When the same two resistors are connected in parallel, their equivalent resistance is:
p = \frac{R_1 R_2}{R_1 + R_2}.
Step 2: Set up the condition s = np
We are given that the series equivalent s is n times the parallel equivalent p . Hence,
s = np \quad\Longrightarrow\quad R_1 + R_2 = n \left( \frac{R_1 R_2}{R_1 + R_2} \right).
Step 3: Rearrange into a quadratic form
Multiply both sides by (R_1 + R_2) :
(R_1 + R_2)^2 = n R_1 R_2.
Expand (R_1 + R_2)^2 :
R_1^2 + 2R_1R_2 + R_2^2 = n R_1 R_2.
Rearrange terms:
R_1^2 + (2 - n)R_1 R_2 + R_2^2 = 0.
Step 4: Apply the condition for real (physical) solutions
For R_1 and R_2 to be physically real and positive, the discriminant of the quadratic in R_1 (treating R_2 as a constant) must be non-negative:
\text{Discriminant} \; \Delta = b^2 - 4ac \ge 0.

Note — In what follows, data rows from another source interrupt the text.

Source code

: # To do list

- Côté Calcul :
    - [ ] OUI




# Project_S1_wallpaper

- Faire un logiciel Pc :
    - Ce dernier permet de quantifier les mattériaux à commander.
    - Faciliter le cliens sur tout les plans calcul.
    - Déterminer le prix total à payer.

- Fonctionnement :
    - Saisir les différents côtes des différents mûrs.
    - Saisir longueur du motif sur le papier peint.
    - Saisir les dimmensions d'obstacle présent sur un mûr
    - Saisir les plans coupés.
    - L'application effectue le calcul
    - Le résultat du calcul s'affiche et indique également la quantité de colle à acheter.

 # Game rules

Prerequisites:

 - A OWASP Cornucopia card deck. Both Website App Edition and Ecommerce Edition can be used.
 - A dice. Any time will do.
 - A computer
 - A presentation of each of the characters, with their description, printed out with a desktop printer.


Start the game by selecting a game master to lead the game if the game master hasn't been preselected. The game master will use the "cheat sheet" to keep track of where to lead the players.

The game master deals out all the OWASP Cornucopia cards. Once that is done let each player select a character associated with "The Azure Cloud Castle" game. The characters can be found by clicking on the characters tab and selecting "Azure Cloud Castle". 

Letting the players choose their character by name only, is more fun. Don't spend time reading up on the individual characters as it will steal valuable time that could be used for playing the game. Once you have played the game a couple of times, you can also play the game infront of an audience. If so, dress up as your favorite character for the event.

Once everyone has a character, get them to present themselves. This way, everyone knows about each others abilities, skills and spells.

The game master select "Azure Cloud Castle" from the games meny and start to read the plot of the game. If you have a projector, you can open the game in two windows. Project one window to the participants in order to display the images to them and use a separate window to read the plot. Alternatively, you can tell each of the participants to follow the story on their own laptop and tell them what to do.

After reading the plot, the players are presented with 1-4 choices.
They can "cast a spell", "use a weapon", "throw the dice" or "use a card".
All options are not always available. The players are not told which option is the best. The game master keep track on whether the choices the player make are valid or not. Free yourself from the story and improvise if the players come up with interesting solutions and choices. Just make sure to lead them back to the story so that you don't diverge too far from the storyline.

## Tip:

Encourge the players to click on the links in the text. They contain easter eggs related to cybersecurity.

In the quadratic form R_1^2 + (2 - n)R_1 R_2 + R_2^2 = 0 , we identify:
\[
a = 1,\quad b = (2 - n)R_2,\quad c = R_2^2.
\]
So,
\Delta = \bigl[(2 - n)R_2\bigr]^2 - 4\times 1 \times (R_2^2) \ge 0.
Substitute and simplify:
(2 - n)^2 R_2^2 - 4 R_2^2 \ge 0 \quad\Longrightarrow\quad R_2^2 \bigl[(2 - n)^2 - 4\bigr] \ge 0.
Since R_2^2 > 0 , we need:
(2 - n)^2 - 4 \ge 0 \quad\Longrightarrow\quad (2 - n)^2 \ge 4.
Step 5: Solve the inequality for n
From (2 - n)^2 \ge 4 , we get
\[
2 - n \ge 2 \quad \text{or} \quad 2 - n \le -2.
\]
Solving each:
1) If 2 - n \ge 2 , then n \le 0 .
2) If 2 - n \le -2 , then n \ge 4 .
Since n must be positive (it relates the ratio of series to parallel resistances), the acceptable range is n \ge 4 .
Step 6: Conclude the minimum value of n
Therefore, the smallest integer value satisfying n \ge 4 is:
\boxed{4}.